On 23 October 2023, Cooks was waived by the Wizards.

===Chiba Jets Funabashi (2023–2024)===
On 21 November 2023, Cooks signed with Chiba Jets Funabashi of the B.League. The team won the EASL championship for the 2023–24 season. He averaged over 13 points and eight rebounds in 52 appearances with the Jets.

===Sydney Kings and Vaqueros de Bayamón (2024–present)===
On 27 May 2024, Cooks signed a three-year deal with the Sydney Kings. He was named to the All-NBL Second Team for the 2024–25 season. On 11 February 2025, the NBL announced a mandatory provisional one-month suspension had been imposed on Cooks due to an adverse analytical finding from a standard in-competition anti-doping test. He missed the Kings' knock-out final against the Adelaide 36ers. The suspension ended on 7 March 2025 with no further recourse.

In the 2025–26 NBL season, Cooks helped the Kings reach the championship series. He had 19 points, 12 rebounds (seven offensive), four assists, three steals and one block in game 5 to lift the Kings to the championship and Cooks' third title.

Following the 2025–26 NBL season, Cooks joined the Vaqueros de Bayamón of the Baloncesto Superior Nacional for the 2026 season alongside Kings teammate Jaylin Galloway.
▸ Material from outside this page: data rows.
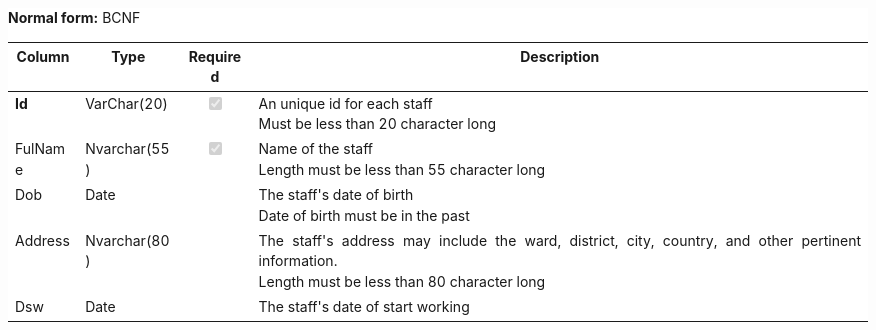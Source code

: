 **Normal form:** BCNF

<table>
    <thead>
        <tr>
            <th>Column</th>
            <th>Type</th>
            <th>Required</th>
            <th>Description</th>
        </tr>
    </thead>
    <tbody>
        <tr>
            <td><b class="key">Id</b></td>
            <td>VarChar(20)</td>
            <td align="center">
            <label>
                <input type="checkbox" checked disabled />
            </label>
            </td>
            <td>
                An unique id for each staff<br/>
                Must be less than <span class="key">20</span> character long
            </td>
        </tr>
        <tr>
            <td>FulName</td>
            <td>Nvarchar(55)</td>
            <td align="center">
            <label>
                <input type="checkbox" checked disabled />
            </label>
            </td>
            <td>
                Name of the staff <br/>
                Length must be less than <span class="key">55</span> character long
            </td>
        </tr>
                <tr>
            <td>Dob</td>
            <td>Date</td>
            <td></td>
            <td>
                The staff's date of birth <br/>
                Date of birth must be in the past
            </td>
        </tr>
        <tr>
            <td>Address</td>
            <td>Nvarchar(80)</td>
            <td></td>
            <td align="justify">
                The staff's address may include the ward, district, city, country, and other pertinent information. <br/>
                Length must be less than <span class="key">80</span> character long
            </td>
        </tr>
        <tr>
            <td>Dsw</td>
            <td>Date</td>
            <td></td>
            <td>
                The staff's date of start working
            </td>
In 15 games, he averaged 15.3 points, 6.8 rebounds, 1.8 assists and 1.1 blocks per game.

On 4 August 2026, it was revealed that Cooks had served a one-month suspension that ended on 4 July 2026 after testing positive for THC during an in-competition doping control test.

==National team career==
In 2017, Cooks was named to the Australian "Emerging Boomers" squad for the Summer Universiade.
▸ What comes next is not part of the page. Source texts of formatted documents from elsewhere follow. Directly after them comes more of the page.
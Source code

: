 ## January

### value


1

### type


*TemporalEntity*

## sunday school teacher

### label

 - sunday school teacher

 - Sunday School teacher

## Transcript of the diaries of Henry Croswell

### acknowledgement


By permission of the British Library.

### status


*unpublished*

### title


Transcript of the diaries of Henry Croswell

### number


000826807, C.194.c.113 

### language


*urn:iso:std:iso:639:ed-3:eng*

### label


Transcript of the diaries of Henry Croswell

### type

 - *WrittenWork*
In early August 2019, Cooks made the final cut for Australia's 2019 FIBA World Cup roster. However, one week later he was forced to withdraw from the competition due to a knee injury sustained during practice.
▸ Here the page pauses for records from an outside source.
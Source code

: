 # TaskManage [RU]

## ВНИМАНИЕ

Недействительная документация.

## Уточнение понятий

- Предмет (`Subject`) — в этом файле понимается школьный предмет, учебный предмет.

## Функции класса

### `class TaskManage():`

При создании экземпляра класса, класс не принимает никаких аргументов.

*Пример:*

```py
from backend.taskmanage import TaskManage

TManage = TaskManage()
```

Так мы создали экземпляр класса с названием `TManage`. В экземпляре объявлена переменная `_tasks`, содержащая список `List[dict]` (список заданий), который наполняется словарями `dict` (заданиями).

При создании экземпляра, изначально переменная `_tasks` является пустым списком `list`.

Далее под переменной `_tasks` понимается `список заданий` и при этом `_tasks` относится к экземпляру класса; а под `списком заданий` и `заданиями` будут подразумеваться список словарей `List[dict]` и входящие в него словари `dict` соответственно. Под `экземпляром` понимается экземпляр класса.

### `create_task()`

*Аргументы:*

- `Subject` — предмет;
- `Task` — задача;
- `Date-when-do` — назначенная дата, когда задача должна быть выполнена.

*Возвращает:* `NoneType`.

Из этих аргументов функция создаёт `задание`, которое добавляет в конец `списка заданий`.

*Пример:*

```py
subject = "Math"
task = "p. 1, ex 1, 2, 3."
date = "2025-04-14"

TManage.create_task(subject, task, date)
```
In April 2025, Cooks was named in the Boomers squad for a trans-Tasman series against New Zealand in May. In July 2025, he was named in the Boomers squad in the lead up to the 2025 FIBA Asia Cup in Saudi Arabia.

==Career statistics==

===NBA===

| Year | Team | GP | GS | MPG | FG% | 3P% | FT% | RPG | APG | SPG | BPG | PPG |
|---|---|---|---|---|---|---|---|---|---|---|---|---|
| 2022–23 | Washington | 10 | 1 | 12.6 | .607 | .000 | .400 | 3.8 | .6 | .6 | .4 | 3.8 |
| Career |  | 10 | 1 | 12.6 | .607 | .000 | .400 | 3.8 | .6 | .6 | .4 | 3.8 |

===College===

| Year | Team | GP | GS | MPG | FG% | 3P% | FT% | RPG | APG | SPG | BPG | PPG |
|---|---|---|---|---|---|---|---|---|---|---|---|---|
| 2014–15 | Winthrop | 32 | 28 | 25.8 | .536 | .188 | .614 | 6.1 | 1.5 | .8 | 1.5 | 7.8 |
| 2015–16 | Winthrop | 32 | 32 | 27.6 | .518 | .394 | .765 | 7.1 | 1.8 | .8 | 1.7 | 14.7 |
| 2016–17 | Winthrop | 33 | 31 | 29.0 | .488 | .349 | .698 | 9.1 | 2.8 | .9 | 1.7 | 16.5 |
| 2017–18 | Winthrop | 30 | 29 | 29.8 | .504 | .318 | .669 | 8.8 | 3.6 | 1.0 | 2.1 | 17.2 |
| Career |  | 127 | 120 | 28.0 | .507 | .348 | .690 | 7.7 | 2.4 | .9 | 1.7 | 14.0 |

==Personal life==
Cooks is the son of Eric and Josie. His father is an African-American expatriate who became a naturalised citizen of Australia, and his mother is Australian. His father played college basketball for St. Mary's College in California before relocating to Australia to pursue a professional career. He has two siblings, Georgia and Dominique. His brother was also a basketball player.